To summarize a youtube video, grab the link and feed to the CLI program as demonstrated in the gif below
Inspiration
Often times, we might find videos that we don't have the time to watch from end-to-end or we would wish to only get a summary of the important points in it, and leave out the rest. Our purpose with ClipBit was to create a small, simple CLI program that could generate a concise summary of things in a video using the power of Natural Language Processing. The hope was to have an easy and accessible way to get those summaries and automate yet another mundane part of our lives.
What it does
It generates summaries of YouTube videos by extracting the captions (English or auto-generated), compiling them into a chunk and getting a small yet meaningful summary from that chunk of text.
How we built it
- Click for CLI
- pytube to extract captions from any YouTube video via it's link
- pysrt to compile the captions from a
.srt
file
- pytorch for a pre-trained NLP model to generate a summary from the captions.

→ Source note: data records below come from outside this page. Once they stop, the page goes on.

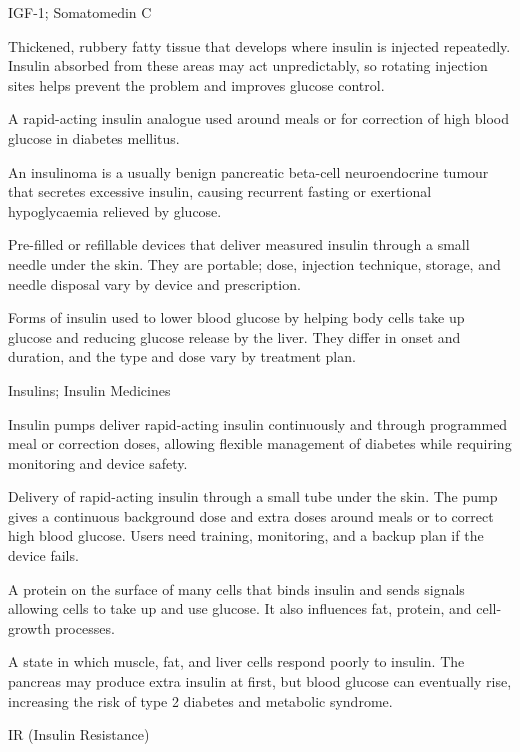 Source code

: \synonyms
IGF-1; Somatomedin C

 Thickened, rubbery fatty tissue that develops where insulin is injected repeatedly. Insulin absorbed from these areas may act unpredictably, so rotating injection sites helps prevent the problem and improves glucose control.

 A rapid-acting insulin analogue used around meals or for correction of high blood glucose in diabetes mellitus.

 An insulinoma is a usually benign pancreatic beta-cell neuroendocrine tumour that secretes excessive insulin, causing recurrent fasting or exertional hypoglycaemia relieved by glucose.

 Pre-filled or refillable devices that deliver measured insulin through a small needle under the skin. They are portable; dose, injection technique, storage, and needle disposal vary by device and prescription.

 Forms of insulin used to lower blood glucose by helping body cells take up glucose and reducing glucose release by the liver. They differ in onset and duration, and the type and dose vary by treatment plan.

\synonyms
Insulins; Insulin Medicines

 Insulin pumps deliver rapid-acting insulin continuously and through programmed meal or correction doses, allowing flexible management of diabetes while requiring monitoring and device safety.

 Delivery of rapid-acting insulin through a small tube under the skin. The pump gives a continuous background dose and extra doses around meals or to correct high blood glucose. Users need training, monitoring, and a backup plan if the device fails.

 A protein on the surface of many cells that binds insulin and sends signals allowing cells to take up and use glucose. It also influences fat, protein, and cell-growth processes.

 A state in which muscle, fat, and liver cells respond poorly to insulin. The pancreas may produce extra insulin at first, but blood glucose can eventually rise, increasing the risk of type 2 diabetes and metabolic syndrome.

\synonyms
IR (Insulin Resistance)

- rich to format and pretty print everything
Challenges we ran into
- In the case that a YouTube video does not have captions of any sort, we had to look for speech-to-text libraries to generate the text. At first, we struggled with setting up Google Speech-To-Text and due to it's limited free usage, we tried relying on other open source libraries like
deepspeech
. However, the results weren't acceptable and figuring out this part was the most time consuming.
- We tried to incorporate loading bars and animations into the CLI for the whole program but struggled to do so. We had to resort to using intermittent loading animations since we could not set-up any way of measuring progress of all the tasks in the project.
- The NLP Model has a limitation of 512 Tokens which prevents us from giving it large amounts of text (long videos). This limits what our project can do and how realistic it would be to use it. This is something we would really like to work around/fix.
Accomplishments we're proud of
- Despite the struggles, we managed to get a working software made on time.
- We managed to have a relatively clean repository with good practices.
- The program is easy to install and run, which makes it an extremely practical day-to-day choice.
- The overall structure and potential of the project makes it something that could be expanded and improved upon by other contributors and eventually, be something that people could actually use in their daily lives.
What we learned
- Using
Click
to make clean, minimal CLIs - animating, color coding and pretty-printing.
- Experiencing using NLP via
pytorch
- what they can do, their limitations and practical use cases.
- Defining scope of a project, planning it and completing it on time.
- Having to work with each other across different time-zones.
Future add-ons
- Generate summaries for videos with no captions.
- Generate summaries for longer videos exceeding 1 hour.
- Workaround NLP model limit of 512 Tokens.
- GUI or web-app
Authors
Meet the ClipBit team
- Miguel Guardia
- Sarthak Khattar
- Kimaru Thagana
License
ClipBit is free and open source under the MIT License.